From the first line of the entries down to the line with "for that date.", write out every line exactly; that last line counts, but pictures do not.

SUPPLIED INFORMATION:
■ ■ ■
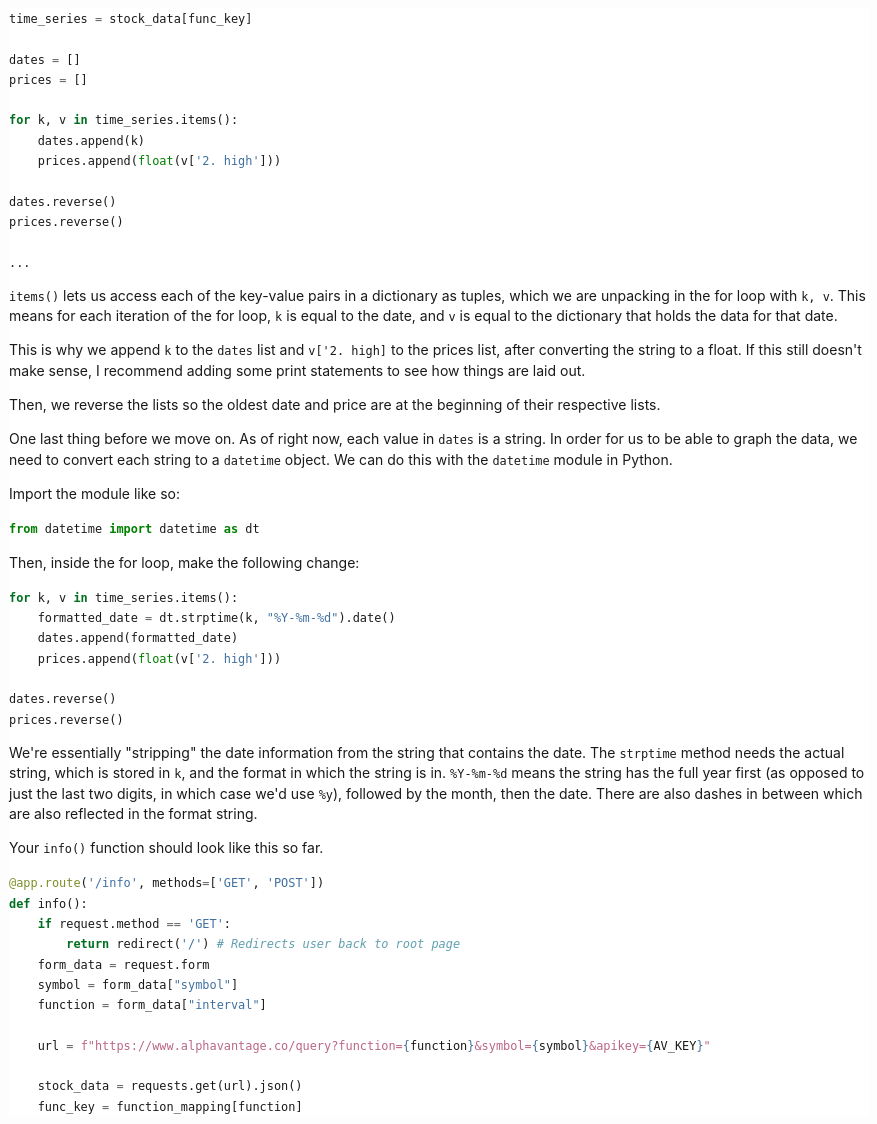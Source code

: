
 ```python
time_series = stock_data[func_key]

dates = []
prices = []
    
for k, v in time_series.items():
    dates.append(k)
    prices.append(float(v['2. high']))

dates.reverse()
prices.reverse()

...
```

`items()` lets us access each of the key-value pairs in a dictionary as tuples, which we are unpacking in the for loop with `k, v`. This means for each iteration of the for loop, `k` is equal to the date, and `v` is equal to the dictionary that holds the data for that date.

This is why we append `k` to the `dates` list and `v['2. high]` to the prices list, after converting the string to a float. If this still doesn't make sense, I recommend adding some print statements to see how things are laid out.

Then, we reverse the lists so the oldest date and price are at the beginning of their respective lists.

One last thing before we move on. As of right now, each value in `dates` is a string. In order for us to be able to graph the data, we need to convert each string to a `datetime` object. We can do this with the `datetime` module in Python.

Import the module like so:

```python
from datetime import datetime as dt
```

Then, inside the for loop, make the following change:

```python
for k, v in time_series.items():
    formatted_date = dt.strptime(k, "%Y-%m-%d").date()
    dates.append(formatted_date)
    prices.append(float(v['2. high']))

dates.reverse()
prices.reverse()
```

We're essentially "stripping" the date information from the string that contains the date. The `strptime` method needs the actual string, which is stored in `k`, and the format in which the string is in. `%Y-%m-%d` means the string has the full year first (as opposed to just the last two digits, in which case we'd use `%y`), followed by the month, then the date. There are also dashes in between which are also reflected in the format string.

Your `info()` function should look like this so far.

```python
@app.route('/info', methods=['GET', 'POST'])
def info():
    if request.method == 'GET':
        return redirect('/') # Redirects user back to root page
    form_data = request.form
    symbol = form_data["symbol"]
    function = form_data["interval"]

    url = f"https://www.alphavantage.co/query?function={function}&symbol={symbol}&apikey={AV_KEY}"
    
    stock_data = requests.get(url).json()
    func_key = function_mapping[function]
```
■ ■ ■
RESPONSE FOR THIS EXERCISE:
Source code

:
 ```python
time_series = stock_data[func_key]

dates = []
prices = []
    
for k, v in time_series.items():
    dates.append(k)
    prices.append(float(v['2. high']))

dates.reverse()
prices.reverse()

...
```

`items()` lets us access each of the key-value pairs in a dictionary as tuples, which we are unpacking in the for loop with `k, v`. This means for each iteration of the for loop, `k` is equal to the date, and `v` is equal to the dictionary that holds the data for that date.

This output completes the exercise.